#### PROVIDED DATA
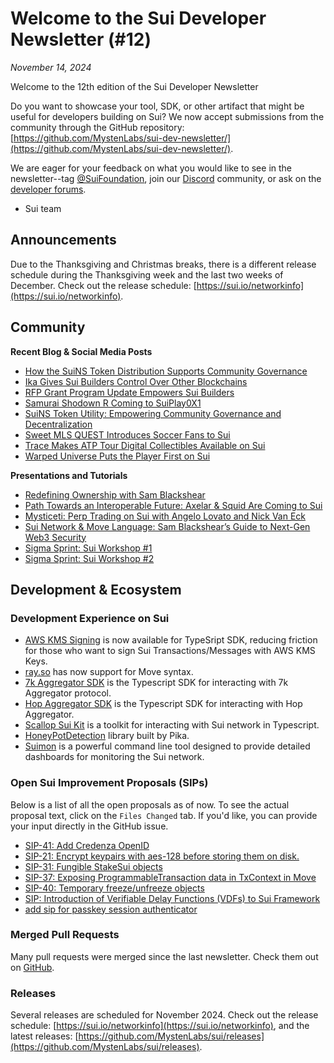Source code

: # Welcome to the Sui Developer Newsletter (#12)

_November 14, 2024_

Welcome to the 12th edition of the Sui Developer Newsletter 

Do you want to showcase your tool, SDK, or other artifact that might be useful for developers building on Sui? We now accept submissions from the community through the GitHub repository: [https://github.com/MystenLabs/sui-dev-newsletter/](https://github.com/MystenLabs/sui-dev-newsletter/).

We are eager for your feedback on what you would like to see in the newsletter--tag [@SuiFoundation](https://twitter.com/@SuiFoundation), join our [Discord](https://discord.gg/sui) community, or ask on the [developer forums](https://forums.sui.io/).

- Sui team

## Announcements
Due to the Thanksgiving and Christmas breaks, there is a different release schedule during the Thanksgiving week and the last two weeks of December. Check out the release schedule: [https://sui.io/networkinfo](https://sui.io/networkinfo).

## Community

**Recent Blog & Social Media Posts**
* [How the SuiNS Token Distribution Supports Community Governance](https://blog.sui.io/suins-ns-token-distribution-plan/)
* [Ika Gives Sui Builders Control Over Other Blockchains](https://blog.sui.io/ika-dwallet-mpc-network-interoperability/)
* [RFP Grant Program Update Empowers Sui Builders](https://blog.sui.io/revamp-request-for-grant-proposals/)
* [Samurai Shodown R Coming to SuiPlay0X1](https://blog.sui.io/samurai-showdown-suiplay0x1-lumiwave/)
* [SuiNS Token Utility: Empowering Community Governance and Decentralization](https://blog.sui.io/ns-token-utility/)
* [Sweet MLS QUEST Introduces Soccer Fans to Sui](https://blog.sui.io/sweet-mls-quest-soccer-nft-collectibles/)
* [Trace Makes ATP Tour Digital Collectibles Available on Sui](https://blog.sui.io/trace-digital-sports-collectibles/)
* [Warped Universe Puts the Player First on Sui](https://blog.sui.io/warped-universe-games-multi-genre-gameplay/)

**Presentations and Tutorials**
* [Redefining Ownership with Sam Blackshear](https://www.youtube.com/watch?v=aTBCWpQbrlY)
* [Path Towards an Interoperable Future: Axelar & Squid Are Coming to Sui](https://www.youtube.com/watch?v=CRX3xQHTzY4)
* [Mysticeti: Perp Trading on Sui with Angelo Lovato and Nick Van Eck](https://www.youtube.com/watch?v=y_h8FMb-N6E)
* [Sui Network & Move Language: Sam Blackshear’s Guide to Next-Gen Web3 Security](https://www.youtube.com/watch?v=AJgB0qCrCGc)
* [Sigma Sprint: Sui Workshop #1](https://www.youtube.com/watch?v=EP6EfaXcoE4)
* [Sigma Sprint: Sui Workshop #2](https://www.youtube.com/watch?v=k0KJiD3vQz4)

## Development & Ecosystem

### Development Experience on Sui
* [AWS KMS Signing](https://www.npmjs.com/package/@mysten/kms) is now available for TypeSript SDK, reducing friction for those who want to sign Sui Transactions/Messages with AWS KMS Keys.
* [ray.so](https://ray.so/) has now support for Move syntax.
* [7k Aggregator SDK](https://github.com/7k-ag/7k-sdk-ts) is the Typescript SDK for interacting with 7k Aggregator protocol.
* [Hop Aggregator SDK](https://docs.hop.ag/hop-sdk) is the Typescript SDK for interacting with Hop Aggregator.
* [Scallop Sui Kit](https://github.com/scallop-io/sui-kit) is a toolkit for interacting with Sui network in Typescript.
* [HoneyPotDetection](https://github.com/SuiSec/HoneyPotDetectionOnSui) library built by Pika.
* [Suimon](https://github.com/bartosian/suimon) is a powerful command line tool designed to provide detailed dashboards for monitoring the Sui network.

### Open Sui Improvement Proposals (SIPs)

Below is a list of all the open proposals as of now. To see the actual proposal text, click on the `Files Changed` tab. If you'd like, you can provide your input directly in the GitHub issue.
* [SIP-41: Add Credenza OpenID](https://github.com/sui-foundation/sips/pull/41)
* [SIP-21: Encrypt keypairs with aes-128 before storing them on disk.](https://github.com/sui-foundation/sips/pull/21)
* [SIP-31: Fungible StakeSui objects](https://github.com/sui-foundation/sips/pull/31)
* [SIP-37: Exposing ProgrammableTransaction data in TxContext in Move](https://github.com/sui-foundation/sips/pull/37)
* [SIP-40: Temporary freeze/unfreeze objects](https://github.com/sui-foundation/sips/pull/40)
* [SIP: Introduction of Verifiable Delay Functions (VDFs) to Sui Framework](https://github.com/sui-foundation/sips/pull/38)
* [add sip for passkey session authenticator](https://github.com/sui-foundation/sips/pull/36)

### Merged Pull Requests

Many pull requests were merged since the last newsletter. Check them out on [GitHub](https://github.com/search?q=is%3Apr%20-author%3Aapp%2Fsui-merge-bot%20org%3Amystenlabs%20repo%3Asui%20is%3Amerged%20merged%3A2024-09-16..2024-11-012&type=pullrequests).

### Releases
Several releases are scheduled for November 2024. Check out the release schedule: [https://sui.io/networkinfo](https://sui.io/networkinfo), and the latest releases: [https://github.com/MystenLabs/sui/releases](https://github.com/MystenLabs/sui/releases).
########
▸ **TASK DETAILS**
Quote only what lies between the first line of the records and the line containing "Token Utility: Empowering", please, including both lines and excluding images.

▸ **SOLUTION FOR THIS EXERCISE**
Source code

: # Welcome to the Sui Developer Newsletter (#12)

_November 14, 2024_

Welcome to the 12th edition of the Sui Developer Newsletter 

Do you want to showcase your tool, SDK, or other artifact that might be useful for developers building on Sui? We now accept submissions from the community through the GitHub repository: [https://github.com/MystenLabs/sui-dev-newsletter/](https://github.com/MystenLabs/sui-dev-newsletter/).

We are eager for your feedback on what you would like to see in the newsletter--tag [@SuiFoundation](https://twitter.com/@SuiFoundation), join our [Discord](https://discord.gg/sui) community, or ask on the [developer forums](https://forums.sui.io/).

- Sui team

## Announcements
Due to the Thanksgiving and Christmas breaks, there is a different release schedule during the Thanksgiving week and the last two weeks of December. Check out the release schedule: [https://sui.io/networkinfo](https://sui.io/networkinfo).

## Community

**Recent Blog & Social Media Posts**
* [How the SuiNS Token Distribution Supports Community Governance](https://blog.sui.io/suins-ns-token-distribution-plan/)
* [Ika Gives Sui Builders Control Over Other Blockchains](https://blog.sui.io/ika-dwallet-mpc-network-interoperability/)
* [RFP Grant Program Update Empowers Sui Builders](https://blog.sui.io/revamp-request-for-grant-proposals/)
* [Samurai Shodown R Coming to SuiPlay0X1](https://blog.sui.io/samurai-showdown-suiplay0x1-lumiwave/)
* [SuiNS Token Utility: Empowering Community Governance and Decentralization](https://blog.sui.io/ns-token-utility/)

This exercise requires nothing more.